Weingarten in an extraordinary show of demagoguery, left an impression that Green was somehow listening into the meeting. A number of delegates thought Green was in the room blogging live when in fact she was in front of the building interviewing ATRs at the time.

Green was outside inteviewing ATRs and had gotten a call from a delegate that the meeting was overflowing and about to discuss the term limit question. That was what appeared on the Gotham Schools blog.

Below are excerpts from Green's post at Gotham Schools that Weingarten referred to, clearly purely on hearsay. Green wrote, "It’s standing room only!” my source at the meeting just said via cell phone."

That's it? Calling Green unethical for telling the world it's standing room only? Maybe the real story is that DA's are held in a room that holds a max of 850 when there are over 3000 delegates (about a thousand showed up and many will not return after this wonderful experience.) Was Weingarten worried the fire marshalls would read Green's blog and rush in with hoses and axes?


No reporter has consistently pointed out the holes in the Tweed cheese and reported the point of view of teachers over the past year than Green.

Weingarten owes Green a public apology.

Right now at 52 Broadway, pressure to stand firmer on term limits

The teachers union will vote on its final stance on term limits this afternoon, at a meeting of the union’s delegate assembly that is beginning now. (”It’s standing room only!” my source at the meeting just said via cell phone.) The expectation is that the delegates will support the resolution passed last night by the executive board, which urged a voter referendum rather than Bloomberg’s proposed City Council route for changing term limits.


But new amendments could be added, and whatever debate occurs will likely turn on how strongly the UFT should oppose Bloomberg. The resolution passed last night does not state a position for or against term limits, and it does not challenge the mayor on any points; rather, it projects, as president Randi Weingarten’s first statement did, a sense of the seriousness of the economic crisis — and keeps open a door for supporting a third Bloomberg term through a referendum. The idea communicated last night, according to one source who was there, is not to spend too much “political capital” on fighting the mayor on term limits, when other fights (such as the budget) are around the corner.

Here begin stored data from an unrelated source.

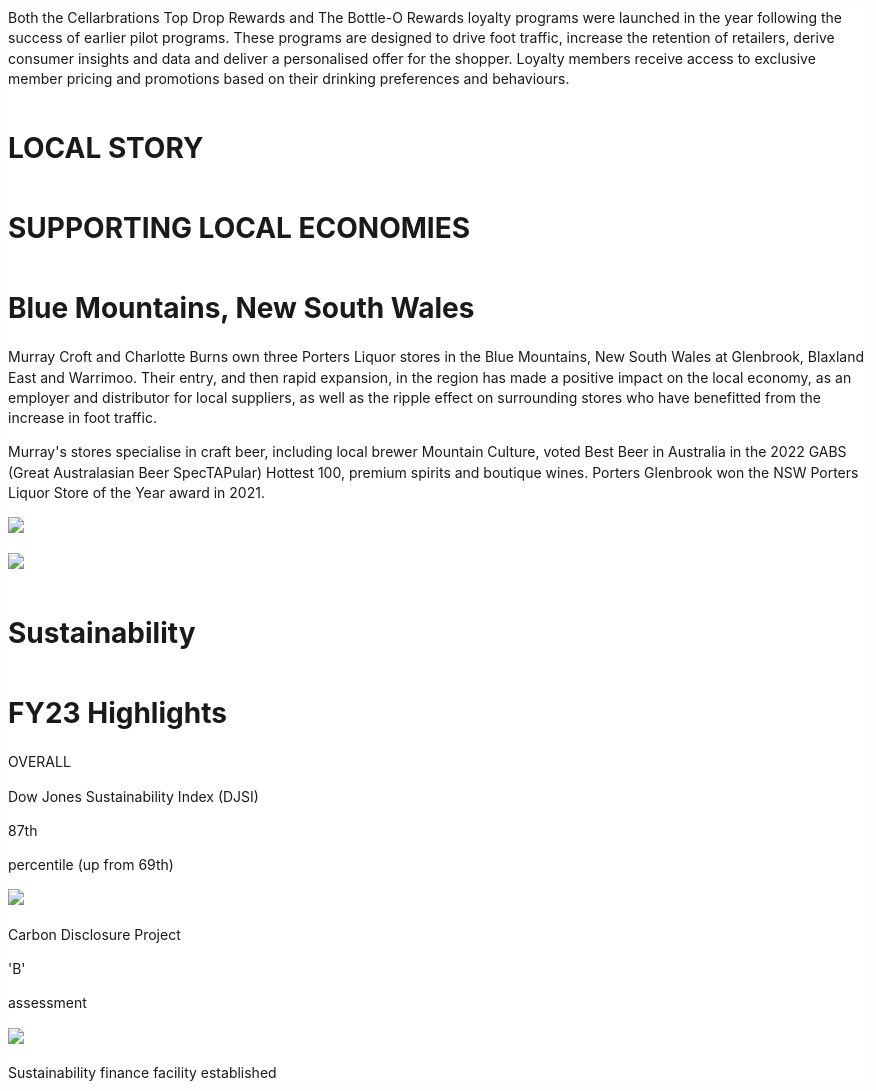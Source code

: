 Both the Cellarbrations Top Drop Rewards and The Bottle-O Rewards loyalty programs were launched in the year following the success of earlier pilot programs. These programs are designed to drive foot traffic, increase the retention of retailers, derive consumer insights and data and deliver a personalised offer for the shopper. Loyalty members receive access to exclusive member pricing and promotions based on their drinking preferences and behaviours.

# LOCAL STORY

# SUPPORTING LOCAL ECONOMIES

# Blue Mountains, New South Wales

Murray Croft and Charlotte Burns own three Porters Liquor stores in the Blue Mountains, New South Wales at Glenbrook, Blaxland East and Warrimoo. Their entry, and then rapid expansion, in the region has made a positive impact on the local economy, as an employer and distributor for local suppliers, as well as the ripple effect on surrounding stores who have benefitted from the increase in foot traffic.

Murray's stores specialise in craft beer, including local brewer Mountain Culture, voted Best Beer in Australia in the 2022 GABS (Great Australasian Beer SpecTAPular) Hottest 100, premium spirits and boutique wines. Porters Glenbrook won the NSW Porters Liquor Store of the Year award in 2021.

![](https://cdn-mineru.openxlab.org.cn/result/2025-10-20/8c196416-8957-4912-88a8-22a94300c5af/7a9c3c2a25882d1d2230f7cd0ec8f5b5359f511e7941e104e05e3ed8db652e0b.jpg)

![](https://cdn-mineru.openxlab.org.cn/result/2025-10-20/8c196416-8957-4912-88a8-22a94300c5af/b7fb7ff6421b727391acfa9eda6263e91c094f5357c5ca7e41d8172ee16c817c.jpg)

# Sustainability

# FY23 Highlights

OVERALL

Dow Jones Sustainability Index (DJSI)

87th

percentile (up from 69th)

![](https://cdn-mineru.openxlab.org.cn/result/2025-10-20/8c196416-8957-4912-88a8-22a94300c5af/4b6056381ba29c53a26b3f70a940ac8f2b31dd488c50990ab21108eb1edc1357.jpg)

Carbon Disclosure Project

'B'

assessment

![](https://cdn-mineru.openxlab.org.cn/result/2025-10-20/8c196416-8957-4912-88a8-22a94300c5af/60562faed45e3e8710d0fd4ba3c4440ff4164b104358e77bc89027778ea80cba.jpg)

Sustainability finance facility established

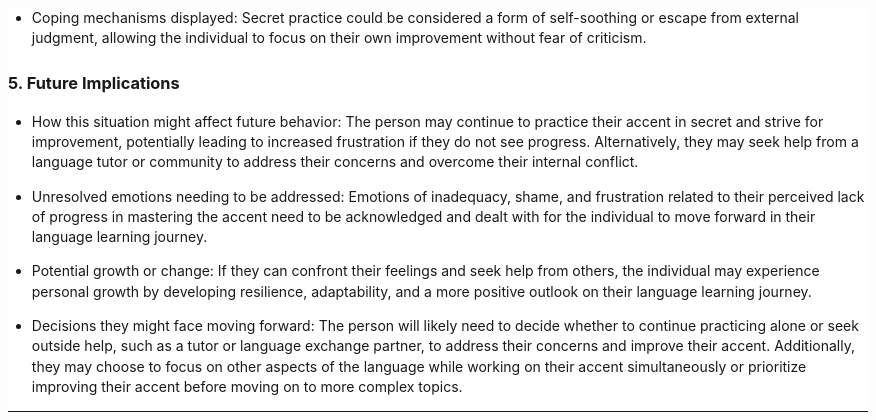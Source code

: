 - Coping mechanisms displayed: Secret practice could be considered a form of self-soothing or escape from external judgment, allowing the individual to focus on their own improvement without fear of criticism.

### 5. Future Implications
- How this situation might affect future behavior: The person may continue to practice their accent in secret and strive for improvement, potentially leading to increased frustration if they do not see progress. Alternatively, they may seek help from a language tutor or community to address their concerns and overcome their internal conflict.

- Unresolved emotions needing to be addressed: Emotions of inadequacy, shame, and frustration related to their perceived lack of progress in mastering the accent need to be acknowledged and dealt with for the individual to move forward in their language learning journey.

- Potential growth or change: If they can confront their feelings and seek help from others, the individual may experience personal growth by developing resilience, adaptability, and a more positive outlook on their language learning journey.

- Decisions they might face moving forward: The person will likely need to decide whether to continue practicing alone or seek outside help, such as a tutor or language exchange partner, to address their concerns and improve their accent. Additionally, they may choose to focus on other aspects of the language while working on their accent simultaneously or prioritize improving their accent before moving on to more complex topics.

----------------------------------------------------------------------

Not everyone at the union wants to play this safe route. Among teachers, there is a lot of animosity toward the Bloomberg administration, especially among the veterans who are the most active in UFT politics, and some are voicing that. Today, an opposition group that often pushes Weingarten, the Independent Community of Educators, will push its own resolution, which would have the union cut off funding from City Council members who vote for changing term limits, a member of ICE’s steering committee, Jeff Kaufman, told me. (The union’s PAC, UFT COPE, gives thousands of dollars to Council members each cycle.)


So far Weingarten has tended to angry members by drawing a line between him and Schools Chancellor Joel Klein: Klein is the bad guy, and she agrees he’s bad; Bloomberg is okay. But it’s hard to imagine Bloomberg tossing Klein, so supporting Bloomberg will be very difficult for Weingarten.


We’ll keep you posted on how the union votes.


Here is the link: http://gothamschools.org/2008/10/15/right-now-at-52-broadway-pressure-to-stand-firmer-on-term-limits/

Note Green mentions Jeff Kaufman, who was not at the DA (for those Unity huckleberries who look to blame the 10 plagues on Kaufman).